PeterDonis said:
It does not meet the requirements for a global coordinate chart, since an open interval of ##\varphi## either does not cover the entire circle, or covers at least one point more than once. To cover every point on the circle exactly once, you need a half-closed interval of ##\varphi##.
A similar issue arises with any compact manifold. Many physics texts ignore or gloss over this technical issue, often because problems of interest can be analyzed without having to deal with it. But that doesn't mean it isn't there.

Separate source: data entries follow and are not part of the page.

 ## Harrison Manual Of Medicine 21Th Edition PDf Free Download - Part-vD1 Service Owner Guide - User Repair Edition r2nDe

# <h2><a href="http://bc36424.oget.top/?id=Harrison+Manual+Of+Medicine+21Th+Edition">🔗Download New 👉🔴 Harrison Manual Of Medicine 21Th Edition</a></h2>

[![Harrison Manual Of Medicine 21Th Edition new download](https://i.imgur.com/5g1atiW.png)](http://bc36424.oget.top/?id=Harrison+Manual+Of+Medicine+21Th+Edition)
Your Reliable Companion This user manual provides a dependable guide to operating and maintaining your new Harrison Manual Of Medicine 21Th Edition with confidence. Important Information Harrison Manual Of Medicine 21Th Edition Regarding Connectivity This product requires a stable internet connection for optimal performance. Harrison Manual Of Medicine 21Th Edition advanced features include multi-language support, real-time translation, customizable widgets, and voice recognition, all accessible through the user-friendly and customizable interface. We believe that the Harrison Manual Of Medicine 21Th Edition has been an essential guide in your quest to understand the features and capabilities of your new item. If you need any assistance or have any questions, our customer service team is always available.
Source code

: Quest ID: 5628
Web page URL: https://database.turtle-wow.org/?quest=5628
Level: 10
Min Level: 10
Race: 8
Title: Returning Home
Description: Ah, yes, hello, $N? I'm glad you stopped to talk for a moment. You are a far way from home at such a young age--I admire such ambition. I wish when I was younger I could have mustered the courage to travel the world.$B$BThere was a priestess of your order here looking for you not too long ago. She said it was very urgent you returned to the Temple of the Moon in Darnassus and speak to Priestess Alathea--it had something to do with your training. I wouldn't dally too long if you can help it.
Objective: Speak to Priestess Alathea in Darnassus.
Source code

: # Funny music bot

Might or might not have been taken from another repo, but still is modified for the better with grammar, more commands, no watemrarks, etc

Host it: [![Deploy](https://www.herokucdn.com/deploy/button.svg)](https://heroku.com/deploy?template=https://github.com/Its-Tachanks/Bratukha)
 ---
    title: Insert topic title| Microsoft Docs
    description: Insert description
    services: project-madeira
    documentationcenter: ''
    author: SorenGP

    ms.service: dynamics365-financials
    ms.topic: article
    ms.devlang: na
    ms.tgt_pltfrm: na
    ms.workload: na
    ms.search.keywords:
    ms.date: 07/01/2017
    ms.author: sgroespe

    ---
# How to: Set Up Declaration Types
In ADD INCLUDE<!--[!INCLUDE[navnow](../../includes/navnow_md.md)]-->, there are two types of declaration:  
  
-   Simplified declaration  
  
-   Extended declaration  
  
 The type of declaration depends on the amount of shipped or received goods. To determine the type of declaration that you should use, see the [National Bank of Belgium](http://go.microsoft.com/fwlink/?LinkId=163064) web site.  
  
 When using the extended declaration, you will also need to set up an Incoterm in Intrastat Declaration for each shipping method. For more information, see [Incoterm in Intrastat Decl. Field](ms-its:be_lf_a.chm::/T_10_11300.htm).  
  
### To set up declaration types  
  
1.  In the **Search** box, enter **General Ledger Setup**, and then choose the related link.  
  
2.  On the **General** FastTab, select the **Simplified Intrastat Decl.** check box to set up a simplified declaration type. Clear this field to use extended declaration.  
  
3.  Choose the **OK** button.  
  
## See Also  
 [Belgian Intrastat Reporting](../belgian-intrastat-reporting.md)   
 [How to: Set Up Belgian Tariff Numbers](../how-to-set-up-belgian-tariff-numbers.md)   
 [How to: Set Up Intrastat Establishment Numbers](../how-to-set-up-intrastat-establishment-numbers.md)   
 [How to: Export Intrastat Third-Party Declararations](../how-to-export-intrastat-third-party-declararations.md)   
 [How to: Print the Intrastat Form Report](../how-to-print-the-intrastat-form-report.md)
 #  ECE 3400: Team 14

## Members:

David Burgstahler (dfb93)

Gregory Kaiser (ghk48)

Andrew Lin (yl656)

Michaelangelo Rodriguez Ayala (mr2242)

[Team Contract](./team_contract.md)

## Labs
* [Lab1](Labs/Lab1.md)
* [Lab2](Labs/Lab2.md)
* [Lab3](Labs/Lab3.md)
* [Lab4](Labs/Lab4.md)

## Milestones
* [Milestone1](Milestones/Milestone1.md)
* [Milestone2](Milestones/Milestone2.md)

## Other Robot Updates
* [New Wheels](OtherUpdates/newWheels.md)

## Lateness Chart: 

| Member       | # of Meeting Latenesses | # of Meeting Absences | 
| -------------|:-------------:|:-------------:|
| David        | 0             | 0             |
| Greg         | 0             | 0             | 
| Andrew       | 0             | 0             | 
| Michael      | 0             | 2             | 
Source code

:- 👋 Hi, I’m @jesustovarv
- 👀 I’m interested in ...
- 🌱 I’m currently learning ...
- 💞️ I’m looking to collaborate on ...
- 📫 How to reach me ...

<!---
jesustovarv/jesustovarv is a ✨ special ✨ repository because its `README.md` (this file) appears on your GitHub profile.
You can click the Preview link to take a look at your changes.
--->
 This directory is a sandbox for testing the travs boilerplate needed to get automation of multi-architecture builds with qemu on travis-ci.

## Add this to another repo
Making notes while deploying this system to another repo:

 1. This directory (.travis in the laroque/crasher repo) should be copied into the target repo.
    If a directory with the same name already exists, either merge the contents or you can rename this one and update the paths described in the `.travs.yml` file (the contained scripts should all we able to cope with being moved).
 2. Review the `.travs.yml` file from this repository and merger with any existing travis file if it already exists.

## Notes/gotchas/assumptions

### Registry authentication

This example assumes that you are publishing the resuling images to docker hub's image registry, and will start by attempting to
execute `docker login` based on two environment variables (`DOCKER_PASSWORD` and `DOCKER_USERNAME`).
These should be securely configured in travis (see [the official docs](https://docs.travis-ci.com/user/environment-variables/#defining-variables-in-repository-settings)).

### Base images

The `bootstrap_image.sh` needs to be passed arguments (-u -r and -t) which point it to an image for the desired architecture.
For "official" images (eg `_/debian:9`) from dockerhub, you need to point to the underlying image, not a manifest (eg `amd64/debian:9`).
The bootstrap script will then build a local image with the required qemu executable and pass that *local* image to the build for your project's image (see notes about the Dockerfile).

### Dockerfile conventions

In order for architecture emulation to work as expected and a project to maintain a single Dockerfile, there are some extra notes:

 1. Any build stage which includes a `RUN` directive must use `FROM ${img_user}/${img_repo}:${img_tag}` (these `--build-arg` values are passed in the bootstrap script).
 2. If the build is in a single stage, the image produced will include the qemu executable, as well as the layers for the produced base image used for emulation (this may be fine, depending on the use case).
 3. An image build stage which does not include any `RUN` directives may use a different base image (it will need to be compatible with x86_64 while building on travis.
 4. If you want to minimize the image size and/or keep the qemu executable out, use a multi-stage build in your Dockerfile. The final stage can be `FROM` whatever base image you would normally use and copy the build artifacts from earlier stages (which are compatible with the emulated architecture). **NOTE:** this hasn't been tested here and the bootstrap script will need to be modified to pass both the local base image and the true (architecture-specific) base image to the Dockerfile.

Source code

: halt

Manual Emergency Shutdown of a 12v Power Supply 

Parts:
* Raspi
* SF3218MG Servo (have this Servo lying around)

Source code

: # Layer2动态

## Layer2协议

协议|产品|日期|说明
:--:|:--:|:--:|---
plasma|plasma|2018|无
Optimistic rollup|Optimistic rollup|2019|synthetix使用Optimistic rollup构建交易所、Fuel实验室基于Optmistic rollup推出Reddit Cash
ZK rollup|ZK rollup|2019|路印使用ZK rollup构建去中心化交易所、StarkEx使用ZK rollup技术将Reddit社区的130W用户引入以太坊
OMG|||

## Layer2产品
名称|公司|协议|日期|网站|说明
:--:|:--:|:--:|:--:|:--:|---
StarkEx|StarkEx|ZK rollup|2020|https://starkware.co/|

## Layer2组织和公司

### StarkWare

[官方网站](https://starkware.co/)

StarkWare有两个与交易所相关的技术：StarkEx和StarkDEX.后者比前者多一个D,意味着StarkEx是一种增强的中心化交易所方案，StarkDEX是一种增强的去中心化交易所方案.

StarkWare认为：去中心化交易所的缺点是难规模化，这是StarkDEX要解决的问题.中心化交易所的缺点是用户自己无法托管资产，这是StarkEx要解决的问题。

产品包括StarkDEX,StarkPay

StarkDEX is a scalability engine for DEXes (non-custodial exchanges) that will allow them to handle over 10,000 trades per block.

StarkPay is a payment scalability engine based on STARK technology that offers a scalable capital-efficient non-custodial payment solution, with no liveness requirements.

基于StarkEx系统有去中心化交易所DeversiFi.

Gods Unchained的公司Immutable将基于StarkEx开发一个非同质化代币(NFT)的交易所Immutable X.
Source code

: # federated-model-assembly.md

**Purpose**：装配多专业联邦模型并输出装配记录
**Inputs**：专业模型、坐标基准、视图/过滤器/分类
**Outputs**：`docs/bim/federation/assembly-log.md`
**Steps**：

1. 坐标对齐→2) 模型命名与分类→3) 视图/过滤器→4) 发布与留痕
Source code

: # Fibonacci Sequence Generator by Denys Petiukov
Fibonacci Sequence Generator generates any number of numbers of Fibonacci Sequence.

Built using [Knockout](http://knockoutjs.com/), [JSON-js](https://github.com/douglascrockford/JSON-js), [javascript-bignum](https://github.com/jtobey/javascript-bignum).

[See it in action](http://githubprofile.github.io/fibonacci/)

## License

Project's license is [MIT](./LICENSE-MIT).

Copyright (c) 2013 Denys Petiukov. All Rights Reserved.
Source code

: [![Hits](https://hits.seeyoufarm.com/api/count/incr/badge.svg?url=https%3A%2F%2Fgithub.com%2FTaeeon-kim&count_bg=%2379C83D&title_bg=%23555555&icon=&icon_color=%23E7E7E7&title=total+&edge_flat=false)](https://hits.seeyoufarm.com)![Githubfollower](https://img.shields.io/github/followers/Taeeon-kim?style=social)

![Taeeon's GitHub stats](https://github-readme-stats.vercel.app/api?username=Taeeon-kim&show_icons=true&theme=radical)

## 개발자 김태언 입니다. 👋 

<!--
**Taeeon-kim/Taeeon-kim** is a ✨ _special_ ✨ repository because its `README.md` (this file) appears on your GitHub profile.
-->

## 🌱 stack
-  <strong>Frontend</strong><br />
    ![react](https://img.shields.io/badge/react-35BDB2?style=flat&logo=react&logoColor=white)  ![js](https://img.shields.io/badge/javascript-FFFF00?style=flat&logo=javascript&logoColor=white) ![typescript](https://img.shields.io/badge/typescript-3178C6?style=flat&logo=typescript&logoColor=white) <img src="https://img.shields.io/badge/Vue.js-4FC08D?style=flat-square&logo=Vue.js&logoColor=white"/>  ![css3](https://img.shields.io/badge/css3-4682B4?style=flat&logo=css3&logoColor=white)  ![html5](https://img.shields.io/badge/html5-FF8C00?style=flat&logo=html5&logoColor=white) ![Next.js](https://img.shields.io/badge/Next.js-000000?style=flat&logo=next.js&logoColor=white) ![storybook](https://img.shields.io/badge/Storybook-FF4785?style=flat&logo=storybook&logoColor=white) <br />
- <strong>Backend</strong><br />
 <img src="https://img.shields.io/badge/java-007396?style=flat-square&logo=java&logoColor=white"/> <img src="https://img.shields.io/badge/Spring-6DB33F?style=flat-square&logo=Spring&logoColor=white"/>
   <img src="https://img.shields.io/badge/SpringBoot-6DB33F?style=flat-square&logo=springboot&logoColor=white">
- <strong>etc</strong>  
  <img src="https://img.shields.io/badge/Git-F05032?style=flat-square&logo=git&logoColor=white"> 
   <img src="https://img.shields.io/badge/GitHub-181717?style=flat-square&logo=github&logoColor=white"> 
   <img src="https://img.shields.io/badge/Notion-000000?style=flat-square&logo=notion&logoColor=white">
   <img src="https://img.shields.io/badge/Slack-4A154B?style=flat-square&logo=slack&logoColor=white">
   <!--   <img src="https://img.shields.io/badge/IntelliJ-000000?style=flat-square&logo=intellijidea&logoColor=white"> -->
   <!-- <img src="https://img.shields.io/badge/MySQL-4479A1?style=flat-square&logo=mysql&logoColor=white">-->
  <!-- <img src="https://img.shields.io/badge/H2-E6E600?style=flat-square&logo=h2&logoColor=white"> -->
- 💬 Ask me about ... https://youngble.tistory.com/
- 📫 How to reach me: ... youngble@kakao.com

Exactly that's the important point! Ironically that's precisely what's behind the here discussed issue with the non-integrable phase factor describing the AB effect. The apperently simple case of the infinitely long DC-current carrying solenoid (radius ##a##) seems not that trivial after all. In this case you have the vector potential (in Coulomb gauge and standard cylinder coordinates, ##(R,\varphi,z)##):
$$\vec{A}=\begin{cases} \frac{I \mu_0 N R}{2L} \vec{e}_{\varphi} & \text{for} \quad R<a, \\ \frac{I \mu_0 N a^2}{2R} \vec{e}_{\varphi} & \text{for} \quad R>a.\end{cases}$$
For the B-field we get, of course,
$$\vec{B}=\vec{\nabla} \times \vec{A}=\begin{cases} \frac{I \mu_0 N}{L} \vec{e}_z &\text{for} \quad R<a, \\ \vec{0} & \text{for} \quad R>a. \end{cases}$$
For ##R>a## since ##\vec{\nabla} \times \vec{A}=0##, there is locally a potential everywhere, but since this region is not simply connected there's no unique global potential. Indeed for ##R>a##
$$\vec{A}=-\vec{\nabla} \Phi, \quad \Phi=-\frac{\mu_0 I N a^2}{2L} \varphi \quad \text{for} \quad R>a.$$
Now it's clear that you can choose an arbitrary open (!) interval of length ##2 \pi## for ##\varphi##, i.e., with an arbitrary ##\varphi_0## you can make ##\varphi \in (\varphi_0,\varphi_0+2 \pi)##. The potential ##\Phi## jumps along the half-plane ##\varphi=\varphi_0##, and this gives the non-zero phase factor for any closed path encircling the solenoid. The value is, of course, independent of the shape of the path, always the magnetic flux through the solenoid. Using a circle with radius ##b>a## parallel to the ##x_1x_2## plane, indeed leads to
$$\oint_{\mathcal{C}} \mathrm{d} \vec{r} \cdot \vec{A} =\frac{\mu_0 I N a^2}{2L} 2 \pi=\pi a^2 |\vec{B}|,$$
where ##\vec{B}## is the homogeneous magnetic field inside the solenoid.